**INSTRUCTIONS FOR THE TASK**:
Pictures in the records below are skipped; the rest is copied exactly.

Dataset items
|---|
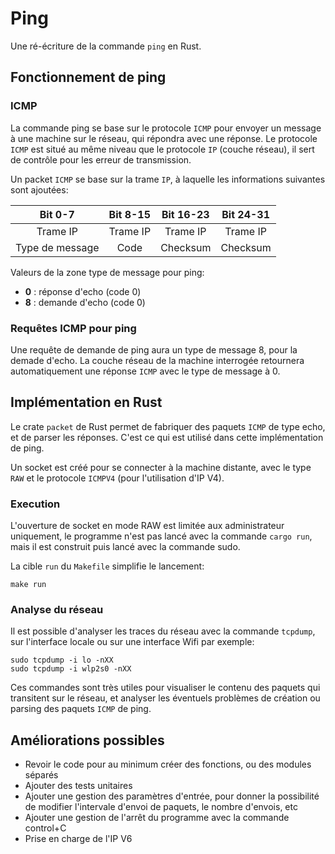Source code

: # Ping

Une ré-écriture de la commande `ping` en Rust.

## Fonctionnement de ping

### ICMP

La commande ping se base sur le protocole `ICMP` pour envoyer un message à une machine sur le réseau, 
qui répondra avec une réponse. Le protocole `ICMP` est situé au même niveau que le protocole `IP` (couche réseau), 
il sert de contrôle pour les erreur de transmission.

Un packet `ICMP` se base sur la trame `IP`, à laquelle les informations suivantes sont ajoutées:

|      Bit 0-7     |      Bit 8-15    |     Bit 16-23    |     Bit 24-31    |
|:----------------:|:----------------:|:----------------:|:----------------:|
|     Trame IP     |     Trame IP     |     Trame IP     |     Trame IP     |
| Type de message  |        Code      |     Checksum     |     Checksum     |

Valeurs de la zone type de message pour ping:

 - **0** : réponse d'echo (code 0)
 - **8** : demande d'echo (code 0)

### Requêtes ICMP pour ping

Une requête de demande de ping aura un type de message 8, pour la demade d'echo. La couche réseau de la machine 
interrogée retournera automatiquement une réponse `ICMP` avec le type de message à 0.

## Implémentation en Rust

Le crate `packet` de Rust permet de fabriquer des paquets `ICMP` de type echo, et de parser les réponses.
C'est ce qui est utilisé dans cette implémentation de ping.

Un socket est créé pour se connecter à la machine distante, avec le type `RAW` et le protocole `ICMPV4` (pour l'utilisation d'IP V4).

### Execution

L'ouverture de socket en mode RAW est limitée aux administrateur uniquement, le programme n'est pas lancé avec la commande `cargo run`, 
mais il est construit puis lancé avec la commande sudo.

La cible `run` du `Makefile` simplifie le lancement:

```
make run
```

### Analyse du réseau

Il est possible d'analyser les traces du réseau avec la commande `tcpdump`, sur l'interface locale ou sur une interface Wifi par exemple:

```
sudo tcpdump -i lo -nXX
sudo tcpdump -i wlp2s0 -nXX
```

Ces commandes sont très utiles pour visualiser le contenu des paquets qui transitent sur le réseau, et analyser les éventuels problèmes de 
création ou parsing des paquets `ICMP` de ping.

## Améliorations possibles

 - Revoir le code pour au minimum créer des fonctions, ou des modules séparés
 - Ajouter des tests unitaires
 - Ajouter une gestion des paramètres d'entrée, pour donner la possibilité de modifier l'intervale d'envoi de paquets, le nombre d'envois, etc
 - Ajouter une gestion de l'arrêt du programme avec la commande control+C
 - Prise en charge de l'IP V6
|---|
**EXERCISE RESULT**:
Source code

: # Ping

Une ré-écriture de la commande `ping` en Rust.

## Fonctionnement de ping

### ICMP

La commande ping se base sur le protocole `ICMP` pour envoyer un message à une machine sur le réseau, 
qui répondra avec une réponse. Le protocole `ICMP` est situé au même niveau que le protocole `IP` (couche réseau), 
il sert de contrôle pour les erreur de transmission.

Un packet `ICMP` se base sur la trame `IP`, à laquelle les informations suivantes sont ajoutées:

|      Bit 0-7     |      Bit 8-15    |     Bit 16-23    |     Bit 24-31    |
|:----------------:|:----------------:|:----------------:|:----------------:|
|     Trame IP     |     Trame IP     |     Trame IP     |     Trame IP     |
| Type de message  |        Code      |     Checksum     |     Checksum     |

Valeurs de la zone type de message pour ping:

 - **0** : réponse d'echo (code 0)
 - **8** : demande d'echo (code 0)

### Requêtes ICMP pour ping

Une requête de demande de ping aura un type de message 8, pour la demade d'echo. La couche réseau de la machine 
interrogée retournera automatiquement une réponse `ICMP` avec le type de message à 0.

## Implémentation en Rust

Le crate `packet` de Rust permet de fabriquer des paquets `ICMP` de type echo, et de parser les réponses.
C'est ce qui est utilisé dans cette implémentation de ping.

Un socket est créé pour se connecter à la machine distante, avec le type `RAW` et le protocole `ICMPV4` (pour l'utilisation d'IP V4).

### Execution

L'ouverture de socket en mode RAW est limitée aux administrateur uniquement, le programme n'est pas lancé avec la commande `cargo run`, 
mais il est construit puis lancé avec la commande sudo.

La cible `run` du `Makefile` simplifie le lancement:

```
make run
```

### Analyse du réseau

Il est possible d'analyser les traces du réseau avec la commande `tcpdump`, sur l'interface locale ou sur une interface Wifi par exemple:

```
sudo tcpdump -i lo -nXX
sudo tcpdump -i wlp2s0 -nXX
```

Ces commandes sont très utiles pour visualiser le contenu des paquets qui transitent sur le réseau, et analyser les éventuels problèmes de 
création ou parsing des paquets `ICMP` de ping.

## Améliorations possibles

 - Revoir le code pour au minimum créer des fonctions, ou des modules séparés
 - Ajouter des tests unitaires
 - Ajouter une gestion des paramètres d'entrée, pour donner la possibilité de modifier l'intervale d'envoi de paquets, le nombre d'envois, etc
 - Ajouter une gestion de l'arrêt du programme avec la commande control+C
 - Prise en charge de l'IP V6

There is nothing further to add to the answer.